Here are three reasons why a Fed rate cut won’t save Wall Street

Jerome Powell, chairman of the U.S. Federal Reserve, speaks during a news conference following a Federal Open Market Committee (FOMC) meeting in Washington, D.C., U.S., on Wednesday, Jan. 30, 2019.

Al Drago | Bloomberg | Getty Images

As President Donald Trump’s trade wars rattle investors, Wall Street has reached for a security blanket: new Federal Reserve rate cuts to offset the economic damage.

But senior economists from both political parties say it may not work that smoothly even if the Fed says yes, for three reasons. And that poses risks to America’s decade-long recovery as the 2020 presidential election draws nearer.

The first is that tariffs and tariff threats have shaken confidence among trading partners and businesses, as shown by the Business Roundtable’s eroded second-quarter CEO Economic Outlook Index. Demand-side stimulus from Fed rate cuts can counter contractionary effects of tariff costs, but not the harm to the animal spirits of corporate America.

Monetary policy can “modestly help” but “is not an ideal tool,” says Glenn Hubbard, dean of Columbia University’s Graduate School of Business. “That negative effect from policy uncertainty is likely to remain even if the present disputes with China and Mexico are resolved. This uncertainty is blunting part of the investment gains that were made possible by corporate tax reform.”

The second, more concrete reason is actual disruption to existing business patterns. Trump boasts that his tariffs have imposed a price on China by causing firms to leave, but that imposes costs on those firms as well.

“There are important supply-side effects as global supply chains become broken that cannot be addressed with monetary policy,” notes Harvard’s Greg Mankiw. Like Hubbard, Mankiw once served as top economic adviser to President George W. Bush.

The third reason is lags in timing. The economic bug that tariffs induce can set in before the Fed’s medicine starts working.

“Rate cuts take about 12 months to have substantial impact,” explains Jason Furman, who chaired President Obama’s Council of Economic Advisers. “Tariffs could be much faster acting, so that could be a real problem for the economy in the second half of 2019.”

Economists expected a 2019 slowdown even before Trump declared himself “a tariff man” last December and set about proving it. After a burst of stimulus from the late 2017 GOP tax cuts, growth tapered in the latter months of 2018 and fell short of the administration’s full-year projection of 3% or higher.

The surprising 3.1% growth from the first quarter of 2019, driven partly by inventory accumulation, raised hopes of a more robust year.
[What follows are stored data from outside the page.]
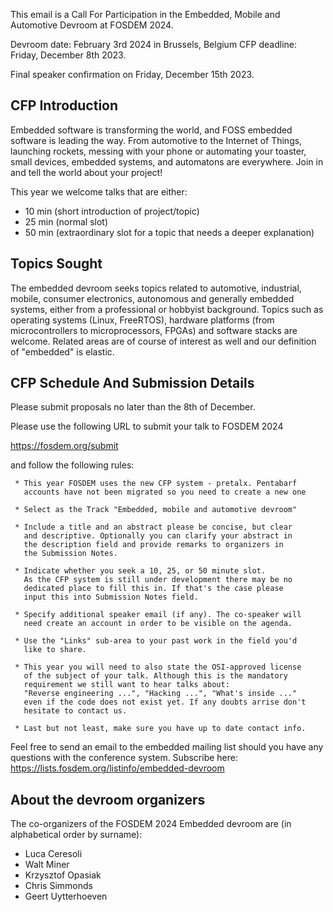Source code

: This email is a Call For Participation in the Embedded, Mobile and
Automotive Devroom at FOSDEM 2024.


Devroom date: February 3rd 2024 in Brussels, Belgium
CFP deadline: Friday, December 8th 2023.

Final speaker confirmation on Friday, December 15th 2023.


CFP Introduction
---------------------------

Embedded software is transforming the world, and FOSS embedded software
is leading the way. From automotive to the Internet of Things,
launching rockets, messing with your phone or automating your toaster,
small devices, embedded systems, and automatons are everywhere.
Join in and tell the world about your project!

This year we welcome talks that are either:
* 10 min (short introduction of project/topic)
* 25 min (normal slot)
* 50 min (extraordinary slot for a topic that needs a deeper explanation)

Topics Sought
------------------------

The embedded devroom seeks topics related to automotive, industrial,
mobile, consumer electronics, autonomous and generally embedded
systems, either from a professional or hobbyist background. Topics
such as operating systems (Linux, FreeRTOS), hardware platforms (from
microcontrollers to microprocessors, FPGAs) and software stacks are
welcome. Related areas are of course of interest as well and our
definition of "embedded" is elastic.

CFP Schedule And Submission Details
-----------------------------------------------------------

Please submit proposals no later than the 8th of December.

Please use the following URL to submit your talk to FOSDEM 2024

https://fosdem.org/submit

and follow the following rules:

     * This year FOSDEM uses the new CFP system - pretalx. Pentabarf
       accounts have not been migrated so you need to create a new one

     * Select as the Track "Embedded, mobile and automotive devroom"

     * Include a title and an abstract please be concise, but clear
       and descriptive. Optionally you can clarify your abstract in
       the description field and provide remarks to organizers in
       the Submission Notes.

     * Indicate whether you seek a 10, 25, or 50 minute slot.
       As the CFP system is still under development there may be no
       dedicated place to fill this in. If that's the case please
       input this into Submission Notes field.

     * Specify additional speaker email (if any). The co-speaker will
       need create an account in order to be visible on the agenda.

     * Use the "Links" sub-area to your past work in the field you'd
       like to share.

     * This year you will need to also state the OSI-approved license
       of the subject of your talk. Although this is the mandatory
       requirement we still want to hear talks about:
       "Reverse engineering ...", "Hacking ...", "What's inside ..."
       even if the code does not exist yet. If any doubts arrise don't
       hesitate to contact us.

     * Last but not least, make sure you have up to date contact info.

Feel free to send an email to the embedded mailing list should you have
any questions with the conference system.
Subscribe here: https://lists.fosdem.org/listinfo/embedded-devroom


About the devroom organizers
--------------------------------------------------

The co-organizers of the FOSDEM 2024 Embedded devroom are
(in alphabetical order by surname):

* Luca Ceresoli
* Walt Miner
* Krzysztof Opasiak
* Chris Simmonds
* Geert Uytterhoeven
But job growth has declined, with forecasters projecting growth around 2% or lower in both the second and third quarters of 2019.

“The question is whether this is a natural settling of the business cycle…or are the trade wars wreaking some havoc on the economy,” observes Betsey Stevenson, another former Obama adviser. “I tend to think that there is evidence that the latter is happening.”

The result: rising fears that the economy will not just grow more slowly but instead actually shrink. Vanguard’s chief economist this week raised the odds of recession within the next 12-18 months to 40%, up from 30% previously.

“The economy is on a razor’s edge,” says Mark Zandi of Moody’s Analytics. “Growth has slowed significantly from last year and is close to stalling out. And it will if the president doesn’t stand down soon.”

Douglas Holtz-Eakin, former head of the Congressional Budget Office, calls the trade war “damaging” but still considers it “premature” for the Fed to act. Cutting rates now to offset Trump’s tariffs would narrow the central bank’s maneuvering room for responding to a more ominous setback such a global energy price shock or debt crisis.

“The idea that the Fed has only a little bit of room left to ease policy if something else goes south,” warns Justin Wolfers, a Democratic economist at the University of Michigan, “should be terrifying.”